You can configure how Astronomer collects Deployment task logs and exports them to ElasticSearch. The following are the supported methods for exporting task logs to ElasticSearch:

  • Using a Fluentd Daemonset pod on each Kubernetes node in your cluster.
  • Using container sidecars for Deployment components.

Export task logs Using a Fluentd DaemonSet

By default, Astronomer Software uses a Fluentd DaemonSet to aggregate task logs. The is the workflow for the default implementation:

  • Deployments write task logs to stdout.
  • Kubernetes takes the output from stdout and writes it to the Deployment’s node.
  • A Fluentd pod reads logs from the node and forwards them to ElasticSearch.

This implementation is recommended for organizations that:

  • Run longer tasks using Celery executor.
  • Run Astronomer Software in a dedicated cluster.
  • Run privileged containers in a cluster with a ClusterRole.

This approach is not suited for organizations that run many small tasks using the Kubernetes executor.
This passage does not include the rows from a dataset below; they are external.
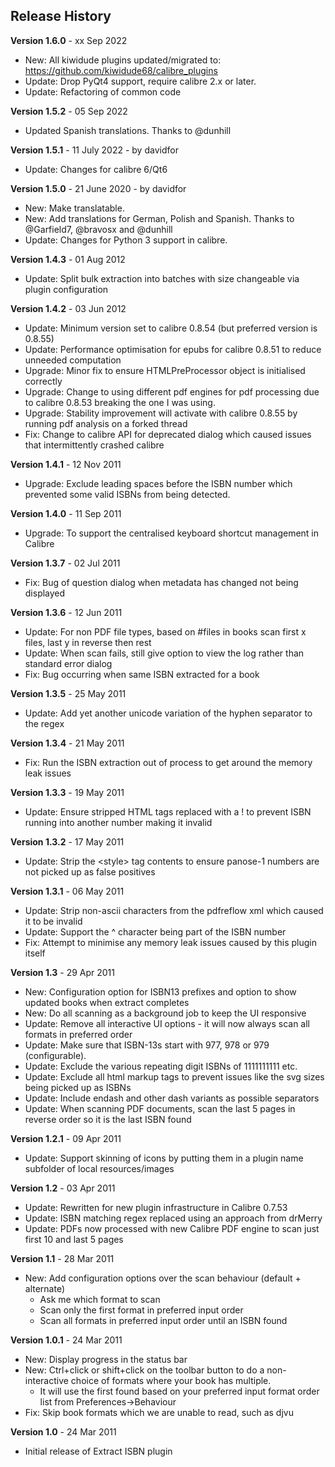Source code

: ## Release History

**Version 1.6.0** - xx Sep 2022
- New: All kiwidude plugins updated/migrated to: https://github.com/kiwidude68/calibre_plugins
- Update: Drop PyQt4 support, require calibre 2.x or later.
- Update: Refactoring of common code

**Version 1.5.2** - 05 Sep 2022
- Updated Spanish translations. Thanks to @dunhill

**Version 1.5.1** - 11 July 2022 - by davidfor
- Update: Changes for calibre 6/Qt6

**Version 1.5.0** - 21 June 2020 - by davidfor
- New: Make translatable.
- New: Add translations for German, Polish and Spanish. Thanks to @Garfield7, @bravosx and @dunhill
- Update: Changes for Python 3 support in calibre.

**Version 1.4.3** - 01 Aug 2012
- Update: Split bulk extraction into batches with size changeable via plugin configuration 

**Version 1.4.2** - 03 Jun 2012
- Update: Minimum version set to calibre 0.8.54 (but preferred version is 0.8.55)
- Update: Performance optimisation for epubs for calibre 0.8.51 to reduce unneeded computation
- Upgrade: Minor fix to ensure HTMLPreProcessor object is initialised correctly
- Upgrade: Change to using different pdf engines for pdf processing due to calibre 0.8.53 breaking the one I was using.
- Upgrade: Stability improvement will activate with calibre 0.8.55 by running pdf analysis on a forked thread
- Fix: Change to calibre API for deprecated dialog which caused issues that intermittently crashed calibre

**Version 1.4.1** - 12 Nov 2011
- Upgrade: Exclude leading spaces before the ISBN number which prevented some valid ISBNs from being detected.

**Version 1.4.0** - 11 Sep 2011
- Upgrade: To support the centralised keyboard shortcut management in Calibre

**Version 1.3.7** - 02 Jul 2011
- Fix: Bug of question dialog when metadata has changed not being displayed

**Version 1.3.6** - 12 Jun 2011
- Update: For non PDF file types, based on #files in books scan first x files, last y in reverse then rest
- Update: When scan fails, still give option to view the log rather than standard error dialog
- Fix: Bug occurring when same ISBN extracted for a book

**Version 1.3.5** - 25 May 2011
- Update: Add yet another unicode variation of the hyphen separator to the regex

**Version 1.3.4** - 21 May 2011
- Fix: Run the ISBN extraction out of process to get around the memory leak issues

**Version 1.3.3** - 19 May 2011
- Update: Ensure stripped HTML tags replaced with a ! to prevent ISBN running into another number making it invalid

**Version 1.3.2** - 17 May 2011
- Update: Strip the &lt;style&gt; tag contents to ensure panose-1 numbers are not picked up as false positives

**Version 1.3.1** - 06 May 2011
- Update: Strip non-ascii characters from the pdfreflow xml which caused it to be invalid
- Update: Support the ^ character being part of the ISBN number
- Fix: Attempt to minimise any memory leak issues caused by this plugin itself

**Version 1.3** - 29 Apr 2011
- New: Configuration option for ISBN13 prefixes and option to show updated books when extract completes
- New: Do all scanning as a background job to keep the UI responsive
- Update: Remove all interactive UI options - it will now always scan all formats in preferred order
- Update: Make sure that ISBN-13s start with 977, 978 or 979 (configurable).
- Update: Exclude the various repeating digit ISBNs of 1111111111 etc.
- Update: Exclude all html markup tags to prevent issues like the svg sizes being picked up as ISBNs
- Update: Include endash and other dash variants as possible separators
- Update: When scanning PDF documents, scan the last 5 pages in reverse order so it is the last ISBN found

**Version 1.2.1** - 09 Apr 2011
- Update: Support skinning of icons by putting them in a plugin name subfolder of local resources/images

**Version 1.2** - 03 Apr 2011
- Update: Rewritten for new plugin infrastructure in Calibre 0.7.53
- Update: ISBN matching regex replaced using an approach from drMerry
- Update: PDFs now processed with new Calibre PDF engine to scan just first 10 and last 5 pages

**Version 1.1** - 28 Mar 2011
- New: Add configuration options over the scan behaviour (default + alternate)
    - Ask me which format to scan
    - Scan only the first format in preferred input order
    - Scan all formats in preferred input order until an ISBN found

**Version 1.0.1** - 24 Mar 2011
- New: Display progress in the status bar
- New: Ctrl+click or shift+click on the toolbar button to do a non-interactive choice of formats where your book has multiple.
    - It will use the first found based on your preferred input format order list from Preferences->Behaviour
- Fix: Skip book formats which we are unable to read, such as djvu

**Version 1.0** - 24 Mar 2011
- Initial release of Extract ISBN plugin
Because task logs exist only for the lifetime of the pod, your pods running small tasks might complete before Fluentd can collect their task logs.

Export logs using container sidecars

You can use a logging sidecar container to collect and export logs. In this implementation:

  • Each container running an Airflow component for a Deployment receives its own Vector sidecar.
  • Task logs are written to a shared directory.
  • The Vector sidecar reads logs from the shared directory and writes them to ElasticSearch.

This implementation is recommended for organizations that:

  • Run Astronomer Software in a multi-tenant cluster, where security is a concern.
  • Use the KubernetesExecutor to run many short-lived tasks, which requires improved reliability.
caution

With this implementation, the Vector sidecars each utilize 100m cpu and 384Mi memory. More compute and memory resources are used for exporting logs with sidecars than when using a Fluentd Daemonset.

Configure logging sidecars

  1. Retrieve your config.yaml file. See Apply a config change

  2. Add the following entry to your config.yaml file:

    global:
    fluentdEnabled: false
    loggingSidecar:
    enabled: true
    name: sidecar-log-consumer
    # needed to prevent zombie deployment worker pods when using KubernetesExecutor
    terminationEndpoint: http://localhost:8000/quitquitquit
  3. Push the configuration change. See Apply a config change

info

To revert to the default behavior and export task logs using a Fluentd Daemonset, remove this configuration from your config.yaml file.